- 51°35′48″N 9°32′36″W﻿ / ﻿51.596667°N 9.543333°W
- Type: Standing stones (stone row)
- Location: Coolcoulaghta, Durrus, County Cork, Ireland

History
- Built: 2200–600 BC

Site notes
- Elevation: 109 m (358 ft)
- Height: 1.8 m (5 ft 11 in)
- Owner: Office of Public Works

National monument of Ireland
- Official name: Coolcoulaghta
- Reference no.: 565

= Coolcoulaghta Standing Stones =

The Coolcoulaghta Standing Stones are a pair of standing stones forming a stone row and a National Monument located in County Cork, Ireland.

==Location==

Coolcoulaghta Standing Stones stand in a field 3.2 km southwest of Durrus.

==History==

The stones probably date to the Bronze Age period.

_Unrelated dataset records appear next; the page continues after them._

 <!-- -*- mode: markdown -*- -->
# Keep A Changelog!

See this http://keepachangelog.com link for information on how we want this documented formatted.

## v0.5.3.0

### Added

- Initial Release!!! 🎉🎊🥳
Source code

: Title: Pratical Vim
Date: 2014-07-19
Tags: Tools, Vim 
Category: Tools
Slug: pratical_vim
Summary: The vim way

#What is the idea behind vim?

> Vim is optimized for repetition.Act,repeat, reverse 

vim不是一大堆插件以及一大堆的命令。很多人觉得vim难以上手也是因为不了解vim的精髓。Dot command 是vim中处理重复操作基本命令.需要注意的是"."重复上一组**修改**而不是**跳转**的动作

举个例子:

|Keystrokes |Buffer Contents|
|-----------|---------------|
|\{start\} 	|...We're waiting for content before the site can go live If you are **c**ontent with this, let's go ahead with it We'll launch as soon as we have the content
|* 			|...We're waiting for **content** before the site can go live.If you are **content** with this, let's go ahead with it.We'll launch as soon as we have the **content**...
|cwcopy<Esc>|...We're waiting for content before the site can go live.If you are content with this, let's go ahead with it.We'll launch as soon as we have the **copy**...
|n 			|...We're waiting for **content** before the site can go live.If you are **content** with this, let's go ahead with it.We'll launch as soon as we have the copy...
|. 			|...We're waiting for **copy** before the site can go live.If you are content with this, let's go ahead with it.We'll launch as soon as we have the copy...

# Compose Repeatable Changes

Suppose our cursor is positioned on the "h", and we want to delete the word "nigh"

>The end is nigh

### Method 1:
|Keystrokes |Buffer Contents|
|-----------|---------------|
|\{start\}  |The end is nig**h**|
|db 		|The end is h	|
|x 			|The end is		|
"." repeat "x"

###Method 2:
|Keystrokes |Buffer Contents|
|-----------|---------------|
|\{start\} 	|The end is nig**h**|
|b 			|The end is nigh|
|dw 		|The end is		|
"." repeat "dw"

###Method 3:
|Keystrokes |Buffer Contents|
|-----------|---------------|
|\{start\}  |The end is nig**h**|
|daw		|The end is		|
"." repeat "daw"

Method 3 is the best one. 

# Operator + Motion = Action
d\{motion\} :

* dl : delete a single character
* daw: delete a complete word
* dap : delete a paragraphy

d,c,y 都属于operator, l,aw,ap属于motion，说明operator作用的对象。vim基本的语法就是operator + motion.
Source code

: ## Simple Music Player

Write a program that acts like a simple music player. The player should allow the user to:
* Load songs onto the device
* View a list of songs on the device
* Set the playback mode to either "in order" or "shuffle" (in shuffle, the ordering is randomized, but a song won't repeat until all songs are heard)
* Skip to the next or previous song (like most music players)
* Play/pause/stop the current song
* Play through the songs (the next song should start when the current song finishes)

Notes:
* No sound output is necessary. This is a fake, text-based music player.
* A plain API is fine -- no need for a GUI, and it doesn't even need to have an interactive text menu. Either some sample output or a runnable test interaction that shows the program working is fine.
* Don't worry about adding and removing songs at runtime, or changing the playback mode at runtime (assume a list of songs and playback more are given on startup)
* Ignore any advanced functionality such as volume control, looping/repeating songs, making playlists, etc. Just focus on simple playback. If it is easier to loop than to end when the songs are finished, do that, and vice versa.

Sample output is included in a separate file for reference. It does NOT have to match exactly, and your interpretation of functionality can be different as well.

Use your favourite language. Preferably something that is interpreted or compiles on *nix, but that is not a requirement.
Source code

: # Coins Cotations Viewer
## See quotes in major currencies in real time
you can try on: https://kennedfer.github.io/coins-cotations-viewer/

It points towards Dunbeacon stone circle 400 m (¼ mile) to the west and the stones may have been used for astronomical observation.

They were removed in 1980 but the stones were replaced in 1983 by the Office of Public Works, after local outcry, using a plan and elevation made in 1977 by archaeologists of Ordnance Survey Ireland.

The purpose of standing stones is unclear; they may have served as boundary markers, ritual or ceremonial sites, burial sites or astrological alignments.

==Description==

The stones are both about 1.8 m (6 ft) tall.

A third stone once stood 63 m (70 yd) SSW of the pair; this has since been removed.